BRUSSELS, Oct. 22 (UPI) -- European finance leaders allowed Greece its second installment of a $160 billion loan meant to keep the country from going into default in November.
The $11 billion disbursement, however, which needs to be rubber-stamped by the International Monetary Fund, would not end the worries over the euro, which has been weakened by fears of a Greek default, The Daily Telegraph reported Saturday.
The finance leaders gathered in Brussels estimated Greece will require $350 billion in loans through 2020, which would test the political will of successful European countries where taxpayers are resentful for having to bailout Greece, which was viewed as overly-generous with benefits and fiscally irresponsible.

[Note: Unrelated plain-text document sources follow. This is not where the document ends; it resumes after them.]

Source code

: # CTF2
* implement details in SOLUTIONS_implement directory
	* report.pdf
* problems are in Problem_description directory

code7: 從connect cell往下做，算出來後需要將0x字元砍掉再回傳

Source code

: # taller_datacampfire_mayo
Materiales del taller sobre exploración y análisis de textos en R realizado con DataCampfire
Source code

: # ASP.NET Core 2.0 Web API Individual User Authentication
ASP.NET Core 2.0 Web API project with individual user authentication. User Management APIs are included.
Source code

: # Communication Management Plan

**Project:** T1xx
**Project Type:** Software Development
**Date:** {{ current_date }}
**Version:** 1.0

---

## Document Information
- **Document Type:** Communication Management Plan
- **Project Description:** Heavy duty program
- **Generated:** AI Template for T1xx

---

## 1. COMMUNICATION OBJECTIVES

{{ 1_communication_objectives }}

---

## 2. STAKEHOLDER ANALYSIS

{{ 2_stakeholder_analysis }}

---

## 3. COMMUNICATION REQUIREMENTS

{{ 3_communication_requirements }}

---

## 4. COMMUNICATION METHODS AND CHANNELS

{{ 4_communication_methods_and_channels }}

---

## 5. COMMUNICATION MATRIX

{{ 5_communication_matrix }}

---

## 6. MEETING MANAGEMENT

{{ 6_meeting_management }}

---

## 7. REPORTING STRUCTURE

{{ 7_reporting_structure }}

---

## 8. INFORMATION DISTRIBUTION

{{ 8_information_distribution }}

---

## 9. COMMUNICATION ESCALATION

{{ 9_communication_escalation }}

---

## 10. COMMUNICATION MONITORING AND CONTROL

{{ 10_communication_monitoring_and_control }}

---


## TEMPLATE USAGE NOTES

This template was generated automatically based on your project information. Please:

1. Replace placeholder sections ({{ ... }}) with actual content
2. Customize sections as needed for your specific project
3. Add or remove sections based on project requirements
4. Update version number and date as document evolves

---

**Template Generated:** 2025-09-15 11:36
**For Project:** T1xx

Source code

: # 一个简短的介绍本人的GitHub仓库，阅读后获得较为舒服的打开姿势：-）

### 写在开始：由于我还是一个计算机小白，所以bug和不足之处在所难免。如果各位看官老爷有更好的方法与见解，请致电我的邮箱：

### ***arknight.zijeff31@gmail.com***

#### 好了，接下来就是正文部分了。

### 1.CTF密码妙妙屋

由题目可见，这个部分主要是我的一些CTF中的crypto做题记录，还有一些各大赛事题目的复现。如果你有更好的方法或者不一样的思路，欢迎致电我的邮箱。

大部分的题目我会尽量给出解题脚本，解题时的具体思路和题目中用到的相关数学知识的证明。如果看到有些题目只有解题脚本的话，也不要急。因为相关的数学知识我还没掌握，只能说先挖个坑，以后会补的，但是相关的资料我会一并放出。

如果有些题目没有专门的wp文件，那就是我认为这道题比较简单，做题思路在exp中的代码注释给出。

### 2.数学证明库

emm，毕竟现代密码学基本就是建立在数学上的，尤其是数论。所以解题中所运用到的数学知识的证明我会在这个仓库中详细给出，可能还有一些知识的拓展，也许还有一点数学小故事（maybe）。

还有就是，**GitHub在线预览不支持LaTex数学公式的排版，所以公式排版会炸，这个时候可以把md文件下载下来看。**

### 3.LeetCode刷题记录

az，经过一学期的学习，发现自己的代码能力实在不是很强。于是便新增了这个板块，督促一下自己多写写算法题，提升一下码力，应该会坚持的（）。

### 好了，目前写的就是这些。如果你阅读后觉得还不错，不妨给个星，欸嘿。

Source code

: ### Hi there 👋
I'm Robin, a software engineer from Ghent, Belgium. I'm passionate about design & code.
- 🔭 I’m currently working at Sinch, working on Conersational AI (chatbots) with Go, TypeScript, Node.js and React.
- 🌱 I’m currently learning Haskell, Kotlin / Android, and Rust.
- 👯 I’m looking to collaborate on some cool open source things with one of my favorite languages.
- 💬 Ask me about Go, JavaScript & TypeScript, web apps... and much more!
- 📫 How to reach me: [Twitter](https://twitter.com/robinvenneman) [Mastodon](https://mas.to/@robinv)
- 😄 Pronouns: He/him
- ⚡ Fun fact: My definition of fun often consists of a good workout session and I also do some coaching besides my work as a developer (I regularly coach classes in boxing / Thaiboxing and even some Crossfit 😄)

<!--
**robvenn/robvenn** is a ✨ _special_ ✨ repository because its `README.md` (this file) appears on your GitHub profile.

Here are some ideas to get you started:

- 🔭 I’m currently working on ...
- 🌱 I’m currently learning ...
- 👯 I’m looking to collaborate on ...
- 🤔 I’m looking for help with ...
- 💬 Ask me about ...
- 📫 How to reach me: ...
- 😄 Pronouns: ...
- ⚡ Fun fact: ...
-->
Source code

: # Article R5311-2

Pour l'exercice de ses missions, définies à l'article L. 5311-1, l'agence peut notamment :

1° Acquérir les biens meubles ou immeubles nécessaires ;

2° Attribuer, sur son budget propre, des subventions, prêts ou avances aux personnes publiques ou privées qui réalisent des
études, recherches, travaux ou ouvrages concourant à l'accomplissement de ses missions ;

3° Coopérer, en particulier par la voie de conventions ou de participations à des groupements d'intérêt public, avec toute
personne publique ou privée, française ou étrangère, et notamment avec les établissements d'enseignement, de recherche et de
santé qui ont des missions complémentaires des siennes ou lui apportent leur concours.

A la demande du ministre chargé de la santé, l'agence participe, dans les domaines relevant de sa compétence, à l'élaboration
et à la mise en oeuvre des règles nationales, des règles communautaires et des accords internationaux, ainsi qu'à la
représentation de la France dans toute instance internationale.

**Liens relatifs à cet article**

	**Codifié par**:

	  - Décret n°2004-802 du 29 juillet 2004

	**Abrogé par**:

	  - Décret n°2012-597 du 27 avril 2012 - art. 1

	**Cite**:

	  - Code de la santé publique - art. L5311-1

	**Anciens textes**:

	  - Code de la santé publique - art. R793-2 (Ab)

As Greece rises to the occasion by passing a series of austerity budget measures – the most recent passed this week with an estimated 125,000 protesters amassed in Athens – estimates of economic growth for the country have deteriorated sharply.
The latest estimate from the Greek government predicted a 5.8 percent contraction this year, far steeper than the previous forecast of a 3.5 percent contraction. This seriously derailed terms of the international loans, sending financial leaders back to the drawing board.
"We note the macroeconomic situation (in Greece) has deteriorated since the fourth review and that economic challenges remain large," finance leaders said in Friday's statement.
Markets on Friday reacted as if the second installment was a done deal. The DAX 30 in Germany soared 3.5 percent. The CAC 40 in France gained 2.8 percent, while the FTSE 100 index in Britain gained 1.9 percent.
On Wall Street, the blue-chip Dow Jones industrial average gained 2.3 percent.
At the two-day summit in Brussels, Saturday's agenda was also jam packed. Discussions were to center on recapitalizing European banks and expansion of the European Financial Stability Fund.